**WHAT THE TASK ASKS**
Lines that include the string "batch" are the ones to copy from the entries below.

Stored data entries
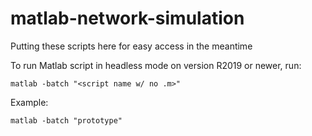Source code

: # matlab-network-simulation

Putting these scripts here for easy access in the meantime

To run Matlab script in headless mode on version R2019 or newer, run:
```
matlab -batch "<script name w/ no .m>"
```
Example:
```
matlab -batch "prototype"
```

**RESPONSE BOX**
matlab -batch "<script name w/ no .m>"
matlab -batch "prototype"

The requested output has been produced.